START Recorded information
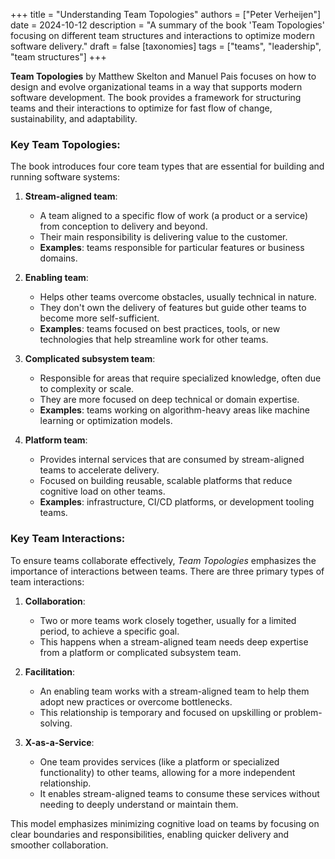 +++
title = "Understanding Team Topologies"
authors = ["Peter Verheijen"]
date = 2024-10-12
description = "A summary of the book 'Team Topologies' focusing on different team structures and interactions to optimize modern software delivery."
draft = false
[taxonomies]
tags = ["teams", "leadership", "team structures"]
+++

**Team Topologies** by Matthew Skelton and Manuel Pais focuses on how to design and evolve organizational teams in a way that supports modern software development. The book provides a framework for structuring teams and their interactions to optimize for fast flow of change, sustainability, and adaptability.

### Key Team Topologies:
The book introduces four core team types that are essential for building and running software systems:

1. **Stream-aligned team**:
   - A team aligned to a specific flow of work (a product or a service) from conception to delivery and beyond.
   - Their main responsibility is delivering value to the customer.
   - **Examples**: teams responsible for particular features or business domains.

2. **Enabling team**:
   - Helps other teams overcome obstacles, usually technical in nature.
   - They don't own the delivery of features but guide other teams to become more self-sufficient.
   - **Examples**: teams focused on best practices, tools, or new technologies that help streamline work for other teams.

3. **Complicated subsystem team**:
   - Responsible for areas that require specialized knowledge, often due to complexity or scale.
   - They are more focused on deep technical or domain expertise.
   - **Examples**: teams working on algorithm-heavy areas like machine learning or optimization models.

4. **Platform team**:
   - Provides internal services that are consumed by stream-aligned teams to accelerate delivery.
   - Focused on building reusable, scalable platforms that reduce cognitive load on other teams.
   - **Examples**: infrastructure, CI/CD platforms, or development tooling teams.

### Key Team Interactions:
To ensure teams collaborate effectively, *Team Topologies* emphasizes the importance of interactions between teams. There are three primary types of team interactions:

1. **Collaboration**:
   - Two or more teams work closely together, usually for a limited period, to achieve a specific goal.
   - This happens when a stream-aligned team needs deep expertise from a platform or complicated subsystem team.

2. **Facilitation**:
   - An enabling team works with a stream-aligned team to help them adopt new practices or overcome bottlenecks.
   - This relationship is temporary and focused on upskilling or problem-solving.

3. **X-as-a-Service**:
   - One team provides services (like a platform or specialized functionality) to other teams, allowing for a more independent relationship.
   - It enables stream-aligned teams to consume these services without needing to deeply understand or maintain them.

This model emphasizes minimizing cognitive load on teams by focusing on clear boundaries and responsibilities, enabling quicker delivery and smoother collaboration.
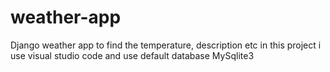 # weather-app
 Django weather app to find the temperature, description etc
 in this project i use visual studio code and use default database MySqlite3
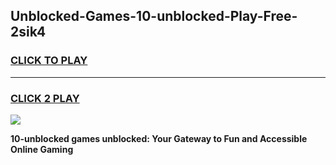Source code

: 
## Unblocked-Games-10-unblocked-Play-Free-2sik4
<h3>
<a href="https://premium76.site?title=10-unblocked&ref=21A">CLICK TO PLAY</a></h3>
<hr>

<h3>
<a href="https://premium76.site?title=10-unblocked&ref=21A">CLICK 2 PLAY</a>
  
</h3>

<a href="https://premium76.site?title=10-unblocked&ref=21A"><img src="https://clearcache.store/games.png"></a>


**10-unblocked games unblocked: Your Gateway to Fun and Accessible Online Gaming**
END Recorded information
Problem statement: Copy all lines above where "them" is present.

Expected output:
   - An enabling team works with a stream-aligned team to help them adopt new practices or overcome bottlenecks.
   - It enables stream-aligned teams to consume these services without needing to deeply understand or maintain them.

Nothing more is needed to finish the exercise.